■ WHAT NEEDS TO BE DONE ■
Your reply should reproduce the data below without a single alteration, apart from dropping the images.
─── DATA FOR THE TASK ───
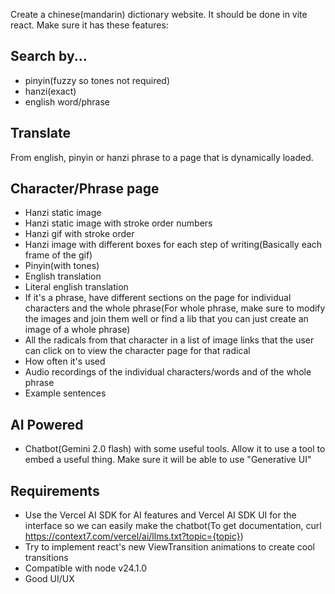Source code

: Create a chinese(mandarin) dictionary website. It should be done in vite react. Make sure it has these features:

## Search by...
* pinyin(fuzzy so tones not required)
* hanzi(exact)
* english word/phrase

## Translate
From english, pinyin or hanzi phrase to a page that is dynamically loaded.

## Character/Phrase page
* Hanzi static image
* Hanzi static image with stroke order numbers
* Hanzi gif with stroke order
* Hanzi image with different boxes for each step of writing(Basically each frame of the gif)
* Pinyin(with tones)
* English translation
* Literal english translation
* If it's a phrase, have different sections on the page for individual characters and the whole phrase(For whole phrase, make sure to modify the images and join them well or find a lib that you can just create an image of a whole phrase)
* All the radicals from that character in a list of image links that the user can click on to view the character page for that radical
* How often it's used
* Audio recordings of the individual characters/words and of the whole phrase
* Example sentences

## AI Powered
* Chatbot(Gemini 2.0 flash) with some useful tools. Allow it to use a tool to embed a useful thing. Make sure it will be able to use "Generative UI"



## Requirements
* Use the Vercel AI SDK for AI features and Vercel AI SDK UI for the interface so we can easily make the chatbot(To get documentation, curl https://context7.com/vercel/ai/llms.txt?topic={topic})
* Try to implement react's new ViewTransition animations to create cool transitions
* Compatible with node v24.1.0
* Good UI/UX
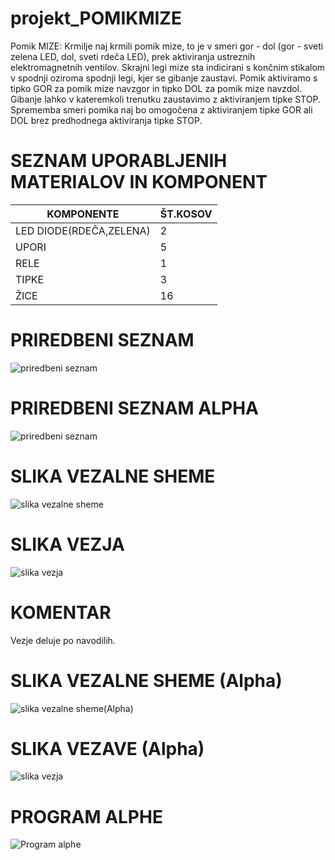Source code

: # projekt_POMIKMIZE
Pomik MIZE: Krmilje naj krmili pomik mize, to je v smeri gor - dol (gor - sveti zelena LED, dol, sveti rdeča LED), prek aktiviranja ustreznih elektromagnetnih ventilov. Skrajni legi mize sta indicirani s končnim stikalom v spodnji oziroma spodnji legi, kjer se gibanje zaustavi. Pomik aktiviramo s tipko GOR za pomik mize navzgor in tipko DOL za pomik mize navzdol. Gibanje lahko v kateremkoli trenutku zaustavimo z aktiviranjem tipke STOP. Sprememba smeri pomika naj bo omogočena z aktiviranjem tipke GOR ali DOL brez predhodnega aktiviranja tipke STOP.
# SEZNAM UPORABLJENIH MATERIALOV IN KOMPONENT
| KOMPONENTE | ŠT.KOSOV | 
| --- | --- |
| LED DIODE(RDEČA,ZELENA) | 2 |
| UPORI | 5 |
| RELE | 1 |
| TIPKE | 3 |
| ŽICE | 16 |
# PRIREDBENI SEZNAM
![priredbeni seznam](https://raw.githubusercontent.com/Pitaxx/projekt_POMIKMIZE/main/Posnetek%20zaslona%202023-04-11%20114925.png)
# PRIREDBENI SEZNAM ALPHA
![priredbeni seznam](https://github.com/Pitaxx/projekt_POMIKMIZE/blob/main/Priredbeni%20seznam(ALPHA).png)
# SLIKA VEZALNE SHEME
![slika vezalne sheme](https://raw.githubusercontent.com/Pitaxx/projekt_POMIKMIZE/main/image%20(1).png)
# SLIKA VEZJA
![slika vezja](https://raw.githubusercontent.com/Pitaxx/projekt_POMIKMIZE/main/SLIKA%20VEZJA.png)
# KOMENTAR 
Vezje deluje po navodilih.
# SLIKA VEZALNE SHEME (Alpha)
![slika vezalne sheme(Alpha)](https://github.com/Pitaxx/projekt_POMIKMIZE/blob/main/EasyEDA%20premik%20mize.png)
# SLIKA VEZAVE (Alpha)
![slika vezja](https://github.com/Pitaxx/projekt_POMIKMIZE/blob/main/Slika%20vezja.jpg)
# PROGRAM ALPHE
![Program alphe](https://github.com/Pitaxx/projekt_POMIKMIZE/blob/main/Alpha%20programing%20premik%20mize.png)

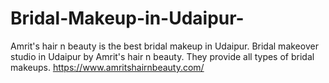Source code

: # Bridal-Makeup-in-Udaipur-
Amrit's hair n beauty is the best bridal makeup in Udaipur. Bridal makeover studio in Udaipur by Amrit's hair n beauty. They provide all types of bridal makeups.
https://www.amritshairnbeauty.com/
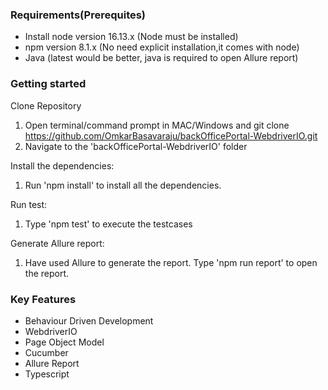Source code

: ### Requirements(Prerequites)

- Install node version 16.13.x (Node must be installed)
- npm version 8.1.x (No need explicit installation,it comes with node)
- Java (latest would be better, java is required to open Allure report)

### Getting started

Clone Repository

1. Open terminal/command prompt in MAC/Windows and git clone https://github.com/OmkarBasavaraju/backOfficePortal-WebdriverIO.git
2. Navigate to the 'backOfficePortal-WebdriverIO' folder

Install the dependencies:

1. Run 'npm install' to install all the dependencies.

Run test:

1. Type 'npm test' to execute the testcases

Generate Allure report:

1. Have used Allure to generate the report. Type 'npm run report' to open the report.

### Key Features

- Behaviour Driven Development
- WebdriverIO
- Page Object Model
- Cucumber
- Allure Report
- Typescript
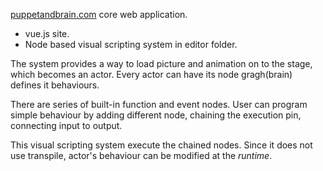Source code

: [puppetandbrain.com](https://puppetandbrain.com) core web application.

* vue.js site.
* Node based visual scripting system in editor folder.

The system provides a way to load picture and animation on to the stage, which becomes an actor. Every actor can have its node gragh(brain) defines it behaviours.

There are series of built-in function and event nodes. User can program simple behaviour by adding different node, chaining the execution pin, connecting input to output.

This visual scripting system execute the chained nodes. Since it does not use transpile, actor's behaviour can be modified at the *runtime*. 
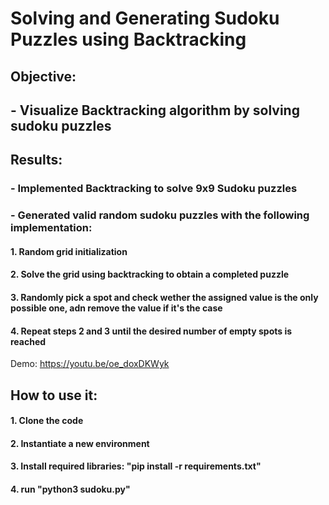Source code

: # Solving and Generating Sudoku Puzzles using Backtracking

## Objective:
## - Visualize Backtracking algorithm by solving sudoku puzzles

## Results:
### - Implemented Backtracking to solve 9x9 Sudoku puzzles

### - Generated valid random sudoku puzzles with the following implementation:
#### 1. Random grid initialization
#### 2. Solve the grid using backtracking to obtain a completed puzzle
#### 3. Randomly pick a spot and check wether the assigned value is the only possible one, adn remove the value if it's the case
#### 4. Repeat steps 2 and 3 until the desired number of empty spots is reached


Demo: https://youtu.be/oe_doxDKWyk

## How to use it:
#### 1. Clone the code
#### 2. Instantiate a new environment
#### 3. Install required libraries: "pip install -r requirements.txt"
#### 4. run "python3 sudoku.py"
───
■ WRITTEN RESPONSE ■
Source code

: Create a chinese(mandarin) dictionary website. It should be done in vite react. Make sure it has these features:

## Search by...
* pinyin(fuzzy so tones not required)
* hanzi(exact)
* english word/phrase

## Translate
From english, pinyin or hanzi phrase to a page that is dynamically loaded.

## Character/Phrase page
* Hanzi static image
* Hanzi static image with stroke order numbers
* Hanzi gif with stroke order
* Hanzi image with different boxes for each step of writing(Basically each frame of the gif)
* Pinyin(with tones)
* English translation
* Literal english translation
* If it's a phrase, have different sections on the page for individual characters and the whole phrase(For whole phrase, make sure to modify the images and join them well or find a lib that you can just create an image of a whole phrase)
* All the radicals from that character in a list of image links that the user can click on to view the character page for that radical
* How often it's used
* Audio recordings of the individual characters/words and of the whole phrase
* Example sentences

## AI Powered
* Chatbot(Gemini 2.0 flash) with some useful tools. Allow it to use a tool to embed a useful thing. Make sure it will be able to use "Generative UI"



## Requirements
* Use the Vercel AI SDK for AI features and Vercel AI SDK UI for the interface so we can easily make the chatbot(To get documentation, curl https://context7.com/vercel/ai/llms.txt?topic={topic})
* Try to implement react's new ViewTransition animations to create cool transitions
* Compatible with node v24.1.0
* Good UI/UX
Source code

: # projekt_POMIKMIZE
Pomik MIZE: Krmilje naj krmili pomik mize, to je v smeri gor - dol (gor - sveti zelena LED, dol, sveti rdeča LED), prek aktiviranja ustreznih elektromagnetnih ventilov. Skrajni legi mize sta indicirani s končnim stikalom v spodnji oziroma spodnji legi, kjer se gibanje zaustavi. Pomik aktiviramo s tipko GOR za pomik mize navzgor in tipko DOL za pomik mize navzdol. Gibanje lahko v kateremkoli trenutku zaustavimo z aktiviranjem tipke STOP. Sprememba smeri pomika naj bo omogočena z aktiviranjem tipke GOR ali DOL brez predhodnega aktiviranja tipke STOP.
# SEZNAM UPORABLJENIH MATERIALOV IN KOMPONENT
| KOMPONENTE | ŠT.KOSOV | 
| --- | --- |
| LED DIODE(RDEČA,ZELENA) | 2 |
| UPORI | 5 |
| RELE | 1 |
| TIPKE | 3 |
| ŽICE | 16 |
# PRIREDBENI SEZNAM
![priredbeni seznam](https://raw.githubusercontent.com/Pitaxx/projekt_POMIKMIZE/main/Posnetek%20zaslona%202023-04-11%20114925.png)
# PRIREDBENI SEZNAM ALPHA
![priredbeni seznam](https://github.com/Pitaxx/projekt_POMIKMIZE/blob/main/Priredbeni%20seznam(ALPHA).png)
# SLIKA VEZALNE SHEME
![slika vezalne sheme](https://raw.githubusercontent.com/Pitaxx/projekt_POMIKMIZE/main/image%20(1).png)
# SLIKA VEZJA
![slika vezja](https://raw.githubusercontent.com/Pitaxx/projekt_POMIKMIZE/main/SLIKA%20VEZJA.png)
# KOMENTAR 
Vezje deluje po navodilih.
# SLIKA VEZALNE SHEME (Alpha)
![slika vezalne sheme(Alpha)](https://github.com/Pitaxx/projekt_POMIKMIZE/blob/main/EasyEDA%20premik%20mize.png)
# SLIKA VEZAVE (Alpha)
![slika vezja](https://github.com/Pitaxx/projekt_POMIKMIZE/blob/main/Slika%20vezja.jpg)
# PROGRAM ALPHE
![Program alphe](https://github.com/Pitaxx/projekt_POMIKMIZE/blob/main/Alpha%20programing%20premik%20mize.png)

Source code

: # Bridal-Makeup-in-Udaipur-
Amrit's hair n beauty is the best bridal makeup in Udaipur. Bridal makeover studio in Udaipur by Amrit's hair n beauty. They provide all types of bridal makeups.
https://www.amritshairnbeauty.com/
Source code

: ### Requirements(Prerequites)

- Install node version 16.13.x (Node must be installed)
- npm version 8.1.x (No need explicit installation,it comes with node)
- Java (latest would be better, java is required to open Allure report)

### Getting started

Clone Repository

1. Open terminal/command prompt in MAC/Windows and git clone https://github.com/OmkarBasavaraju/backOfficePortal-WebdriverIO.git
2. Navigate to the 'backOfficePortal-WebdriverIO' folder

Install the dependencies:

1. Run 'npm install' to install all the dependencies.

Run test:

1. Type 'npm test' to execute the testcases

Generate Allure report:

1. Have used Allure to generate the report. Type 'npm run report' to open the report.

### Key Features

- Behaviour Driven Development
- WebdriverIO
- Page Object Model
- Cucumber
- Allure Report
- Typescript
Source code

: [puppetandbrain.com](https://puppetandbrain.com) core web application.

* vue.js site.
* Node based visual scripting system in editor folder.

The system provides a way to load picture and animation on to the stage, which becomes an actor. Every actor can have its node gragh(brain) defines it behaviours.

There are series of built-in function and event nodes. User can program simple behaviour by adding different node, chaining the execution pin, connecting input to output.

This visual scripting system execute the chained nodes. Since it does not use transpile, actor's behaviour can be modified at the *runtime*. 
Source code

: # Solving and Generating Sudoku Puzzles using Backtracking

## Objective:
## - Visualize Backtracking algorithm by solving sudoku puzzles

## Results:
### - Implemented Backtracking to solve 9x9 Sudoku puzzles

### - Generated valid random sudoku puzzles with the following implementation:
#### 1. Random grid initialization
#### 2. Solve the grid using backtracking to obtain a completed puzzle
#### 3. Randomly pick a spot and check wether the assigned value is the only possible one, adn remove the value if it's the case
#### 4. Repeat steps 2 and 3 until the desired number of empty spots is reached


Demo: https://youtu.be/oe_doxDKWyk

## How to use it:
#### 1. Clone the code
#### 2. Instantiate a new environment
#### 3. Install required libraries: "pip install -r requirements.txt"
#### 4. run "python3 sudoku.py"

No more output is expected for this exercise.